**TASK ITEM:** Return all lines from the entries below in which the word "consistent" is present.

**DATA FOR ANALYSIS:**
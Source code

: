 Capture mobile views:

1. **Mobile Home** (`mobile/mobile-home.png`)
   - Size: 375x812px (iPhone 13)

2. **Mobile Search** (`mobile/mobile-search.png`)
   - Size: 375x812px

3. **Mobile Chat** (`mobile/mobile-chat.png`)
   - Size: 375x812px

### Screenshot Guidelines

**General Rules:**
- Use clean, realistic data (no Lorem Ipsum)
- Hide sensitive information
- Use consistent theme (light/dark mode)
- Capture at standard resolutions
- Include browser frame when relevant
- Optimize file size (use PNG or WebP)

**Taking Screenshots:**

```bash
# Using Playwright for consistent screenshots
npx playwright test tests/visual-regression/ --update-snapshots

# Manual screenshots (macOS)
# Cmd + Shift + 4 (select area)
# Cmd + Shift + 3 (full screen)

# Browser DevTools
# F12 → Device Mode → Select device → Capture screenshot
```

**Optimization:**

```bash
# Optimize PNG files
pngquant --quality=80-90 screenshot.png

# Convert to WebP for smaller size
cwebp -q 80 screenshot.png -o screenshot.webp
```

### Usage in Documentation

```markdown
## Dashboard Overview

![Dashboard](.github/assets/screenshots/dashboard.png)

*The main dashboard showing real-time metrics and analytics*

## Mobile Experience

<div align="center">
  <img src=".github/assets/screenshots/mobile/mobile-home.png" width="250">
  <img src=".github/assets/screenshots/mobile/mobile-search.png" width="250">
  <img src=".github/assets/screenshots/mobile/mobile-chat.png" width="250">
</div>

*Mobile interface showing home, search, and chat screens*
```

**SOLUTION BELOW:**
- Use consistent theme (light/dark mode)
# Using Playwright for consistent screenshots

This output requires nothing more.